Shell and CNOOC to develop offshore Yinggehai Basin
According to the PSC, Shell and CNOOC intend to develop the two offshore oil and gas blocks 62/02 and 62/17 in the Yinggehai Basin, off South China’s Hainan island
In respect with the terms of the PSC, Shell will cover the costs for the acquisition of seismic data and will use advanced drilling technologies to drill exploration wells during the exploration phase.
Shell will hold a 100% working interest during the exploration phase.
Then CNOOC will take the majority stake with 51% of the two blocks, leaving 49% to Shell, when they eventually come into development phase.
In June, CNOOC had issued a call for partnership with foreign companies for the exploration of nine offshore blocks in the South China Sea.
But the two blocks that Shell will help to explore are not part of those projects.
Assuming the exploration phase being successful, Shell and CNOOC are targeting commercial operations in 2017.
CNOOC to join Shell Gabon deep offshore operations
In Gabon, Shell entered a farm-out agreement with CNOOC.
CNOOC will pay Shell 25% of what that company has spent on exploration in those two areas, as well as for future exploration.
Shell will remain operator with 75% interest.
The agreement is subject to government approval
The blocks BC9 and BCD10 are in water depth between 1,200 and 2,100 meters requiring deep water technologies.
Since China’s technology that can be used in exploring for deep water oil still lags behind the major companies (IOCs), this agreement with Shell should leverage the expertise of the CNOOC in deep water.
In addition to learn the most advanced deep offshore technologies, CNOOC will contribute to diversify the sources of energy supply with these oil fields off the coast of Gabon in West Africa.
Shell and CNPC go for Changbei tight gas expansion
Shell and China National Petroleum Corp (PetroChina or CNPC) amended their existing PSC to develop a new phase of the Changbei gas field in China.
Through this PSC amendment, Shell and PetroChina will add scope to develop additional tight gas sands and further develop the already producing main reservoir.
Subject to government approval and pending the outcome of the appraisal campaign, this additional development project could increase the current production plateau of 320 million cf/d natural gas.
Shell will continue to be the operator at Changbei tight gas field.
That will be the latest phase in the development of the existing Changbei tight gas field.

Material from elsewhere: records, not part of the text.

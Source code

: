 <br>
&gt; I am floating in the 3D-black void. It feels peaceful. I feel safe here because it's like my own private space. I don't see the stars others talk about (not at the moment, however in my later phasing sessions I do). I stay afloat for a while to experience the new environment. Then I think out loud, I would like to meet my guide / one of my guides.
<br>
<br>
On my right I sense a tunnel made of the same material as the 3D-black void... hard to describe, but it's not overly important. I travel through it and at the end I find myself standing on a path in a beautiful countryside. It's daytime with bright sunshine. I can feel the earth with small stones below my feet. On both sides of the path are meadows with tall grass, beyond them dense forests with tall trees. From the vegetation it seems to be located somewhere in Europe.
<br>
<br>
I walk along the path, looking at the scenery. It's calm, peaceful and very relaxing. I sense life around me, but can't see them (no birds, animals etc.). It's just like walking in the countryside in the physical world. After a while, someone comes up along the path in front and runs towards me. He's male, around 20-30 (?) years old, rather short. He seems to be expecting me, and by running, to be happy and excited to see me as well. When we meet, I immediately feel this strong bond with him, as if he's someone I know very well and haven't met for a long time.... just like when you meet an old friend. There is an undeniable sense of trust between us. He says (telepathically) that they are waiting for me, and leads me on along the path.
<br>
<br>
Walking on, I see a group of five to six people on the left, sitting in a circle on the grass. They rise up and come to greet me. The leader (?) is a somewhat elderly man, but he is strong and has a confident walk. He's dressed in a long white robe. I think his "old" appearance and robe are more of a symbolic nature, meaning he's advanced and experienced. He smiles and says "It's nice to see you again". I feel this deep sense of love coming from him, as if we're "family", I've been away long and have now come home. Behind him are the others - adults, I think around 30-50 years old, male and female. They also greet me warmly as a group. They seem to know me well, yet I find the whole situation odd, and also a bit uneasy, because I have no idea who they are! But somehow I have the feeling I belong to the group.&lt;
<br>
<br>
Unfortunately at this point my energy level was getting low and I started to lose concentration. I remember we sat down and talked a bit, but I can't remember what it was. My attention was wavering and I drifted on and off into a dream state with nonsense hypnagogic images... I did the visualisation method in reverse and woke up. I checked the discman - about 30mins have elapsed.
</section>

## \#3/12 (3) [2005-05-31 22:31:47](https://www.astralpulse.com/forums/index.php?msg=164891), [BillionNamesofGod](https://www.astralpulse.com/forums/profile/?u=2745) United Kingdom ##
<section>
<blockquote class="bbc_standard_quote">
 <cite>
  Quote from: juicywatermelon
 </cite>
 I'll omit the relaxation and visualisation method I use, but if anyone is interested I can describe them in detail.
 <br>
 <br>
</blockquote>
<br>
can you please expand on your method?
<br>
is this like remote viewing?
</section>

CNOOC to invest $32 billion upstream on next 20 years
Tight gas and deep offshore are part of this strategy to which the foreign companies are welcome to contribute.
CNOOC will invest $32 billion (20 billion yuan) in developing the South China Sea blocks on the next 20 years, aiming at building a 50 million t/y capacity in the deep sea area by 2020.
In this context, these PSC agreements signed between Shell, CNOOC and PetroChina (CNPC) for Yinggehai Basin, offshore Gabon and Changbei tight gas are just a step in that direction to be followed soon by other international oil companies (IOCs).